=== Section Start ===
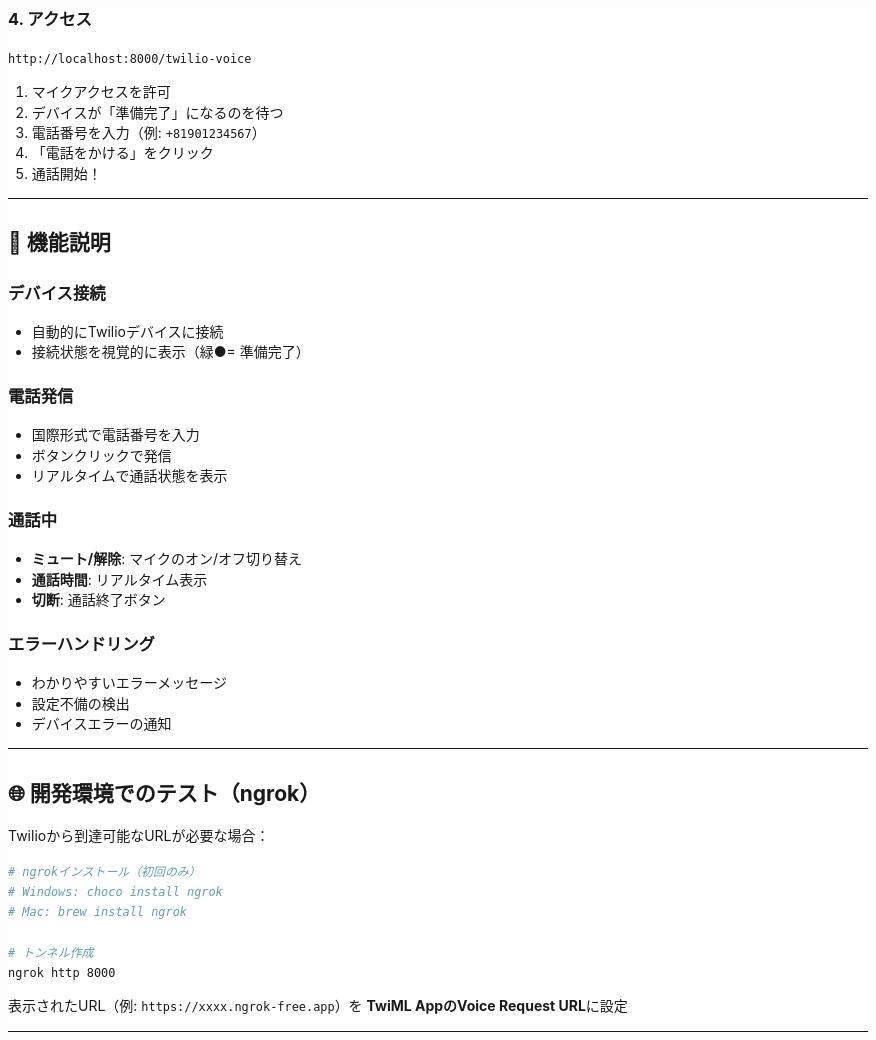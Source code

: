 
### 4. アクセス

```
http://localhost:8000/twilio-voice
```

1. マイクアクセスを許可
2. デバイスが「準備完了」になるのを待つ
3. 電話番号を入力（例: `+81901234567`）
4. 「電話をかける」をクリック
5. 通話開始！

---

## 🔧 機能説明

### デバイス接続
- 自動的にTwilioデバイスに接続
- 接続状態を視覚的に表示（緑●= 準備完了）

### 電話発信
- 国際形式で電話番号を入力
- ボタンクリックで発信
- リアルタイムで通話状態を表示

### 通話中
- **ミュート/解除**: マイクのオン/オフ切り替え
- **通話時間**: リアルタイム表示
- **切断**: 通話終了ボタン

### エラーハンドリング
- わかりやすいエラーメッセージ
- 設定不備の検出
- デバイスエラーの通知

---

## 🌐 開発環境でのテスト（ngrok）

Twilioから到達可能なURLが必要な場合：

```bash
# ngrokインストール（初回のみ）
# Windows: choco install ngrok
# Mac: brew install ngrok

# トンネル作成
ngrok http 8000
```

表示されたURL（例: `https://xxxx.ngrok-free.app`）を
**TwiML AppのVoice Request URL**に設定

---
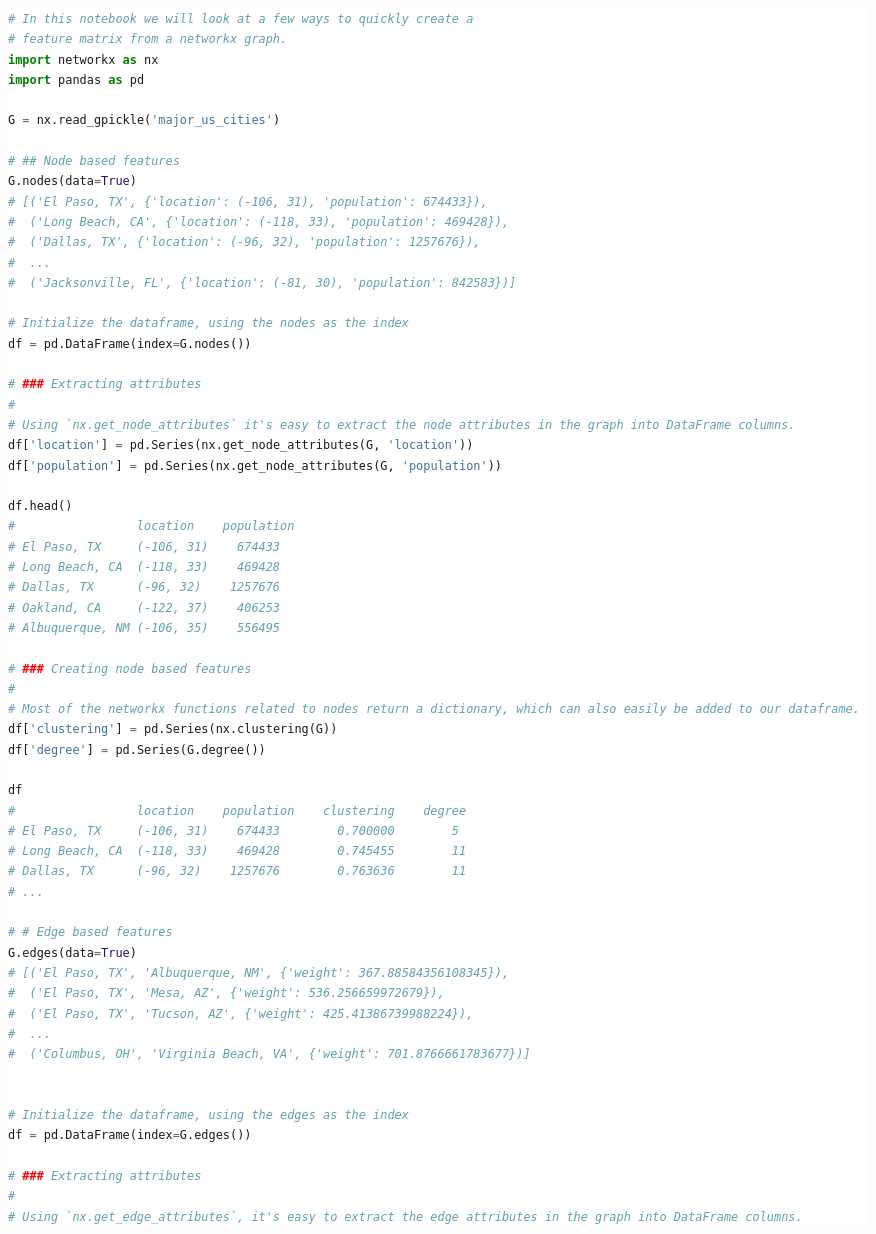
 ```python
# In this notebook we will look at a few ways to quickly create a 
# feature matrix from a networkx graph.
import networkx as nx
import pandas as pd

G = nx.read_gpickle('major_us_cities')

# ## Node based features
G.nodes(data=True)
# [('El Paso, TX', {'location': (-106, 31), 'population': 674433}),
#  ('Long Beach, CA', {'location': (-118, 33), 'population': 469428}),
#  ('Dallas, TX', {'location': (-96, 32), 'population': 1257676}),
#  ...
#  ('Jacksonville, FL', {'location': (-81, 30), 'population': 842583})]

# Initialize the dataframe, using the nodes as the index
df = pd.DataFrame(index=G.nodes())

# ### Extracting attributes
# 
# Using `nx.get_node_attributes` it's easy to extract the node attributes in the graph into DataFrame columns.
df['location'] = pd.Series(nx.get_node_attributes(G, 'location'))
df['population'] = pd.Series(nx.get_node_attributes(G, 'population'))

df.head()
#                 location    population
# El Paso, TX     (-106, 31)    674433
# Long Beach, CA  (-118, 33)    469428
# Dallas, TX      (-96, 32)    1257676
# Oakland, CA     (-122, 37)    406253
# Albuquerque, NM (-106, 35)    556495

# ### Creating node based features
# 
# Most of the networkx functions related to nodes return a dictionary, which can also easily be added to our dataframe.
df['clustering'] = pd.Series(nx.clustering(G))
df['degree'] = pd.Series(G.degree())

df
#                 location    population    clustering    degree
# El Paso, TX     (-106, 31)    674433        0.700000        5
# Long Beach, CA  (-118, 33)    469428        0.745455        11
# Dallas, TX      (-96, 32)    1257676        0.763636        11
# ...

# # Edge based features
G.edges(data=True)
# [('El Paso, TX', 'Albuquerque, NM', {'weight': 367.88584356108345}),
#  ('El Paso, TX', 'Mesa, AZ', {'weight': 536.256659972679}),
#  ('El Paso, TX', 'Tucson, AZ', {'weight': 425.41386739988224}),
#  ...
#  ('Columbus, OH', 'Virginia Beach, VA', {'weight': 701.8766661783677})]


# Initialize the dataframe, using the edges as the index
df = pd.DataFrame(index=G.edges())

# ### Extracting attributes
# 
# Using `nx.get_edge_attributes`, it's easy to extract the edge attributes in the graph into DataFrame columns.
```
=== Section End ===
Repeat the data in full, exactly as it stands, but drop every picture.

▶ Answer to the exercise
Source code

: 
### 4. アクセス

```
http://localhost:8000/twilio-voice
```

1. マイクアクセスを許可
2. デバイスが「準備完了」になるのを待つ
3. 電話番号を入力（例: `+81901234567`）
4. 「電話をかける」をクリック
5. 通話開始！

---

## 🔧 機能説明

### デバイス接続
- 自動的にTwilioデバイスに接続
- 接続状態を視覚的に表示（緑●= 準備完了）

### 電話発信
- 国際形式で電話番号を入力
- ボタンクリックで発信
- リアルタイムで通話状態を表示

### 通話中
- **ミュート/解除**: マイクのオン/オフ切り替え
- **通話時間**: リアルタイム表示
- **切断**: 通話終了ボタン

### エラーハンドリング
- わかりやすいエラーメッセージ
- 設定不備の検出
- デバイスエラーの通知

---

## 🌐 開発環境でのテスト（ngrok）

Twilioから到達可能なURLが必要な場合：

```bash
# ngrokインストール（初回のみ）
# Windows: choco install ngrok
# Mac: brew install ngrok

# トンネル作成
ngrok http 8000
```

表示されたURL（例: `https://xxxx.ngrok-free.app`）を
**TwiML AppのVoice Request URL**に設定

---
 ```python
# In this notebook we will look at a few ways to quickly create a 
# feature matrix from a networkx graph.
import networkx as nx
import pandas as pd

G = nx.read_gpickle('major_us_cities')

# ## Node based features
G.nodes(data=True)
# [('El Paso, TX', {'location': (-106, 31), 'population': 674433}),
#  ('Long Beach, CA', {'location': (-118, 33), 'population': 469428}),
#  ('Dallas, TX', {'location': (-96, 32), 'population': 1257676}),
#  ...
#  ('Jacksonville, FL', {'location': (-81, 30), 'population': 842583})]

# Initialize the dataframe, using the nodes as the index
df = pd.DataFrame(index=G.nodes())

# ### Extracting attributes
# 
# Using `nx.get_node_attributes` it's easy to extract the node attributes in the graph into DataFrame columns.
df['location'] = pd.Series(nx.get_node_attributes(G, 'location'))
df['population'] = pd.Series(nx.get_node_attributes(G, 'population'))

df.head()
#                 location    population
# El Paso, TX     (-106, 31)    674433
# Long Beach, CA  (-118, 33)    469428
# Dallas, TX      (-96, 32)    1257676
# Oakland, CA     (-122, 37)    406253
# Albuquerque, NM (-106, 35)    556495

# ### Creating node based features
# 
# Most of the networkx functions related to nodes return a dictionary, which can also easily be added to our dataframe.
df['clustering'] = pd.Series(nx.clustering(G))
df['degree'] = pd.Series(G.degree())

df
#                 location    population    clustering    degree
# El Paso, TX     (-106, 31)    674433        0.700000        5
# Long Beach, CA  (-118, 33)    469428        0.745455        11
# Dallas, TX      (-96, 32)    1257676        0.763636        11
# ...

# # Edge based features
G.edges(data=True)
# [('El Paso, TX', 'Albuquerque, NM', {'weight': 367.88584356108345}),
#  ('El Paso, TX', 'Mesa, AZ', {'weight': 536.256659972679}),
#  ('El Paso, TX', 'Tucson, AZ', {'weight': 425.41386739988224}),
#  ...
#  ('Columbus, OH', 'Virginia Beach, VA', {'weight': 701.8766661783677})]


# Initialize the dataframe, using the edges as the index
df = pd.DataFrame(index=G.edges())

# ### Extracting attributes
# 
# Using `nx.get_edge_attributes`, it's easy to extract the edge attributes in the graph into DataFrame columns.
```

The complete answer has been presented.